Assignment
Could you set down the lines from the first line of the entries below through the line with "analizzo se le", exactly and with no pictures?

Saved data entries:
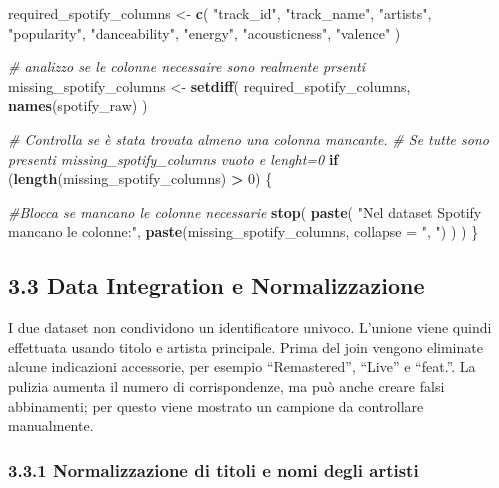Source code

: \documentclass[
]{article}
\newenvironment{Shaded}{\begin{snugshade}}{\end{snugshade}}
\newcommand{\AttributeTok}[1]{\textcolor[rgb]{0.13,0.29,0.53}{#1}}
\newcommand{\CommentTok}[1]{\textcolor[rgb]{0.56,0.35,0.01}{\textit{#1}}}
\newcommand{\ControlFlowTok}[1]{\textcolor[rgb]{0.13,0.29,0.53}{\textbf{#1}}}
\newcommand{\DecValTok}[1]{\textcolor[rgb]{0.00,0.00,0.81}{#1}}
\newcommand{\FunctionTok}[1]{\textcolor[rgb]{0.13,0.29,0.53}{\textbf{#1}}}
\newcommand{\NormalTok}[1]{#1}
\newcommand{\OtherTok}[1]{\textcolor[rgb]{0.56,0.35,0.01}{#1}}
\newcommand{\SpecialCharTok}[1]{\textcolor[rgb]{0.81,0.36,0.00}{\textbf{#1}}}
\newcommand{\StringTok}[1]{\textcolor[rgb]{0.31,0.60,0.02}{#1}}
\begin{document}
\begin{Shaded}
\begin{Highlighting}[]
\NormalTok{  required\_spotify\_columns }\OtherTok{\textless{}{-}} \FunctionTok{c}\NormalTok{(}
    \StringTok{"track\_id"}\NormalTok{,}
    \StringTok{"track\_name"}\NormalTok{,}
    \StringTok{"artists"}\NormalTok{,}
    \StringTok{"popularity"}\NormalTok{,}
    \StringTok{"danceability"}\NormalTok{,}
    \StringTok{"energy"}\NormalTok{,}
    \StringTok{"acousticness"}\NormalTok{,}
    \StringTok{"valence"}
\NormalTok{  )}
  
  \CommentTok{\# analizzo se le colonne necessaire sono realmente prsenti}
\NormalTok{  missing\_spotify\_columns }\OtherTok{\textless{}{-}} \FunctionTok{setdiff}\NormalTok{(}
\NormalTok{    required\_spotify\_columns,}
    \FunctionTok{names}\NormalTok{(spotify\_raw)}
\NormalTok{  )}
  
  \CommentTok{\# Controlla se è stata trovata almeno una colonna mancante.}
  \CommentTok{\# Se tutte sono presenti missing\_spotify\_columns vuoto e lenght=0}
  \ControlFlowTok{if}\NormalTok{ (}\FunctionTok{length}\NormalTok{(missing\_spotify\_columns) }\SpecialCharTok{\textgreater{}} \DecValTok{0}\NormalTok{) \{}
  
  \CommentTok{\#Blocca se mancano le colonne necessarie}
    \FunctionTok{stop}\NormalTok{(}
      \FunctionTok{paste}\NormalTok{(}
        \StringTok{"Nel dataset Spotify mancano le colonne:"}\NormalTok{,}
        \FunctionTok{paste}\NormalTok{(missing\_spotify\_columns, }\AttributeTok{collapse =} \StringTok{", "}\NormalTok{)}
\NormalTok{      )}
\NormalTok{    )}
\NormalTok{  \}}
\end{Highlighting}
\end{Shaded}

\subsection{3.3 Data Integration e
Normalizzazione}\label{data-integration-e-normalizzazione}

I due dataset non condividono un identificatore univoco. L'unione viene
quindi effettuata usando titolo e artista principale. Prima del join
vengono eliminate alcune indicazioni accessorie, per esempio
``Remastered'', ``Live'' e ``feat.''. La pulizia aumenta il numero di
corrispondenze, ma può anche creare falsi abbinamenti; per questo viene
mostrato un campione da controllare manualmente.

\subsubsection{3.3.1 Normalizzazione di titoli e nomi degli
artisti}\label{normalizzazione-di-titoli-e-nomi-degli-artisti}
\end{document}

Solved problem
Source code

: \documentclass[
]{article}
\newenvironment{Shaded}{\begin{snugshade}}{\end{snugshade}}
\newcommand{\AttributeTok}[1]{\textcolor[rgb]{0.13,0.29,0.53}{#1}}
\newcommand{\CommentTok}[1]{\textcolor[rgb]{0.56,0.35,0.01}{\textit{#1}}}
\newcommand{\ControlFlowTok}[1]{\textcolor[rgb]{0.13,0.29,0.53}{\textbf{#1}}}
\newcommand{\DecValTok}[1]{\textcolor[rgb]{0.00,0.00,0.81}{#1}}
\newcommand{\FunctionTok}[1]{\textcolor[rgb]{0.13,0.29,0.53}{\textbf{#1}}}
\newcommand{\NormalTok}[1]{#1}
\newcommand{\OtherTok}[1]{\textcolor[rgb]{0.56,0.35,0.01}{#1}}
\newcommand{\SpecialCharTok}[1]{\textcolor[rgb]{0.81,0.36,0.00}{\textbf{#1}}}
\newcommand{\StringTok}[1]{\textcolor[rgb]{0.31,0.60,0.02}{#1}}
\begin{document}
\begin{Shaded}
\begin{Highlighting}[]
\NormalTok{  required\_spotify\_columns }\OtherTok{\textless{}{-}} \FunctionTok{c}\NormalTok{(}
    \StringTok{"track\_id"}\NormalTok{,}
    \StringTok{"track\_name"}\NormalTok{,}
    \StringTok{"artists"}\NormalTok{,}
    \StringTok{"popularity"}\NormalTok{,}
    \StringTok{"danceability"}\NormalTok{,}
    \StringTok{"energy"}\NormalTok{,}
    \StringTok{"acousticness"}\NormalTok{,}
    \StringTok{"valence"}
\NormalTok{  )}
  
  \CommentTok{\# analizzo se le colonne necessaire sono realmente prsenti}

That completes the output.